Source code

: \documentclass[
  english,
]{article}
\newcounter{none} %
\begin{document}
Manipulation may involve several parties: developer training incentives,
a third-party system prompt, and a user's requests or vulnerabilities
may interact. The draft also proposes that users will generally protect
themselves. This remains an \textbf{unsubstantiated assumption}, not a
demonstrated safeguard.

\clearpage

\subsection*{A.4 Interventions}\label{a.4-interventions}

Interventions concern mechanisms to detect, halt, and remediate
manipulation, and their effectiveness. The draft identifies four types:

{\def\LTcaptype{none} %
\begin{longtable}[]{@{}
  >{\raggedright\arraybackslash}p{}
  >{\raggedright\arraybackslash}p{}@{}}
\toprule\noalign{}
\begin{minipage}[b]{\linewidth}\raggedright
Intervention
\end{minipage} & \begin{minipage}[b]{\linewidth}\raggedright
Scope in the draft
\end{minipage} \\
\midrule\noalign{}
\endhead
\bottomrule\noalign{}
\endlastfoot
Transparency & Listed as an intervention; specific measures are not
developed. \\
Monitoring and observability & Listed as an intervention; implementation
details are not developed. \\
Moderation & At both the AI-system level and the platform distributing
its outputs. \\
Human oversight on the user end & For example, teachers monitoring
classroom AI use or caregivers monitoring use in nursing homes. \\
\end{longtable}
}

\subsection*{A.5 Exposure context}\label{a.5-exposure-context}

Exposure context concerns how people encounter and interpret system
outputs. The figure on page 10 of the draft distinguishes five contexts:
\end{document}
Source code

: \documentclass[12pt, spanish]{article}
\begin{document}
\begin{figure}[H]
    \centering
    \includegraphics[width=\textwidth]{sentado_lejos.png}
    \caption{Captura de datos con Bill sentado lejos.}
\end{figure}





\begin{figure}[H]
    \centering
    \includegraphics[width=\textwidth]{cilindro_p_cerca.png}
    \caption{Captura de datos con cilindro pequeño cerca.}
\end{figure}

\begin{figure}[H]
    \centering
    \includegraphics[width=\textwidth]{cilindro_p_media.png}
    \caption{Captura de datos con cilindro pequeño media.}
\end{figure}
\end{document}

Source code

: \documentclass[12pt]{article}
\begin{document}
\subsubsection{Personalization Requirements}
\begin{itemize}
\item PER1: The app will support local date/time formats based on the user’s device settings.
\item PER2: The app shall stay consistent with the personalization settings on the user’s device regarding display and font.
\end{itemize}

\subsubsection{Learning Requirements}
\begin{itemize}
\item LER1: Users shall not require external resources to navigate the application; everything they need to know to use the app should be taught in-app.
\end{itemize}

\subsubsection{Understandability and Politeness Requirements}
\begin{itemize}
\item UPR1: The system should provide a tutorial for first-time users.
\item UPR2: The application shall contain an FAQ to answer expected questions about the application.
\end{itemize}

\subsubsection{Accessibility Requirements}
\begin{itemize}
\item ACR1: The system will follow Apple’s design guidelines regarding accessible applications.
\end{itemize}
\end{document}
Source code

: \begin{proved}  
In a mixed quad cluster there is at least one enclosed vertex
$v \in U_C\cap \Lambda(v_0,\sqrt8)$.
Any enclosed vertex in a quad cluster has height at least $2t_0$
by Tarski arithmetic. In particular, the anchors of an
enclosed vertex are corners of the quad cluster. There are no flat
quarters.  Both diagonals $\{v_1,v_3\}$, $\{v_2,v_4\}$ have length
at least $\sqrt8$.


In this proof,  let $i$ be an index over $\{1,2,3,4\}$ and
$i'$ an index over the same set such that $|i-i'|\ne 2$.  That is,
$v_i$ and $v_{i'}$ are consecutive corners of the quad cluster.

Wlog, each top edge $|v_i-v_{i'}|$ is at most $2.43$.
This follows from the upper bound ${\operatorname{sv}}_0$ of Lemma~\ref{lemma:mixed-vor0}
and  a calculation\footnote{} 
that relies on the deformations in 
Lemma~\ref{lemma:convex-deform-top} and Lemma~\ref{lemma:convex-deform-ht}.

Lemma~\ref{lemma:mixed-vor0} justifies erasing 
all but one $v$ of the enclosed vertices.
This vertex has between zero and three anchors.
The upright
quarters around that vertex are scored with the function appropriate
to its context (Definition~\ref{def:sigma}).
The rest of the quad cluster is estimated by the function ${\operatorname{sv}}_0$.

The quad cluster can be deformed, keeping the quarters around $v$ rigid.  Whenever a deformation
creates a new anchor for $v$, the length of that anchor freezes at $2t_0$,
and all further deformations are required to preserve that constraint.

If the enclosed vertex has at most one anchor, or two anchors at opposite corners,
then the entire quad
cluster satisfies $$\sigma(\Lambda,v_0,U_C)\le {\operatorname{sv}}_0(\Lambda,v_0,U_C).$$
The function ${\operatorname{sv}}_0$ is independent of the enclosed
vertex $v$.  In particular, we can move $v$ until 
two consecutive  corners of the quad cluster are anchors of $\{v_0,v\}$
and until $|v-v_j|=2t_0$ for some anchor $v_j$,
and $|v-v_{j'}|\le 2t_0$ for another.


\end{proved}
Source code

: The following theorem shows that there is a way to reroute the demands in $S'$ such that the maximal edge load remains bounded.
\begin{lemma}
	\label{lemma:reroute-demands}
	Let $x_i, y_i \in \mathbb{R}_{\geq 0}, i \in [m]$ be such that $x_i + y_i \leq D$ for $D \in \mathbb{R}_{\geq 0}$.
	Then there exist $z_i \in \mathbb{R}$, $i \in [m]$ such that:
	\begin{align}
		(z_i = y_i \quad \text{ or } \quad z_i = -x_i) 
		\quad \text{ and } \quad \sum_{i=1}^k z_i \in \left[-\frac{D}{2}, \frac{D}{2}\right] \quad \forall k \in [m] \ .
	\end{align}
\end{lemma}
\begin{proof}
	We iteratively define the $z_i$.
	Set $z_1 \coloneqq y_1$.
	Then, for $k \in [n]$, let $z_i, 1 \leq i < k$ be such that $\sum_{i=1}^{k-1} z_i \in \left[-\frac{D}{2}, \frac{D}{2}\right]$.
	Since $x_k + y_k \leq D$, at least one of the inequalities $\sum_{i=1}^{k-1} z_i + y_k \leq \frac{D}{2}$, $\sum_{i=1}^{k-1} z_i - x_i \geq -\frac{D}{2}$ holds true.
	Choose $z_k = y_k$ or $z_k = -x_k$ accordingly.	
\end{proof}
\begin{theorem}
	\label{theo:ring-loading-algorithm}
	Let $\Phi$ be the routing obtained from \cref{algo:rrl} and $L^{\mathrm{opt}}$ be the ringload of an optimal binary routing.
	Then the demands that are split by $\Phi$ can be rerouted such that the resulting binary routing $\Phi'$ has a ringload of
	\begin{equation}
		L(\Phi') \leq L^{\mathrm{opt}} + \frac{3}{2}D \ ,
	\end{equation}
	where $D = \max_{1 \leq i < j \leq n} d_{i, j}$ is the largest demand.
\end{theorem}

Task requirements: Whenever a line of the data includes the word "corners", show that line in full.

Written solution:
enclosed vertex are corners of the quad cluster. There are no flat
$v_i$ and $v_{i'}$ are consecutive corners of the quad cluster.
If the enclosed vertex has at most one anchor, or two anchors at opposite corners,
two consecutive  corners of the quad cluster are anchors of $\{v_0,v\}$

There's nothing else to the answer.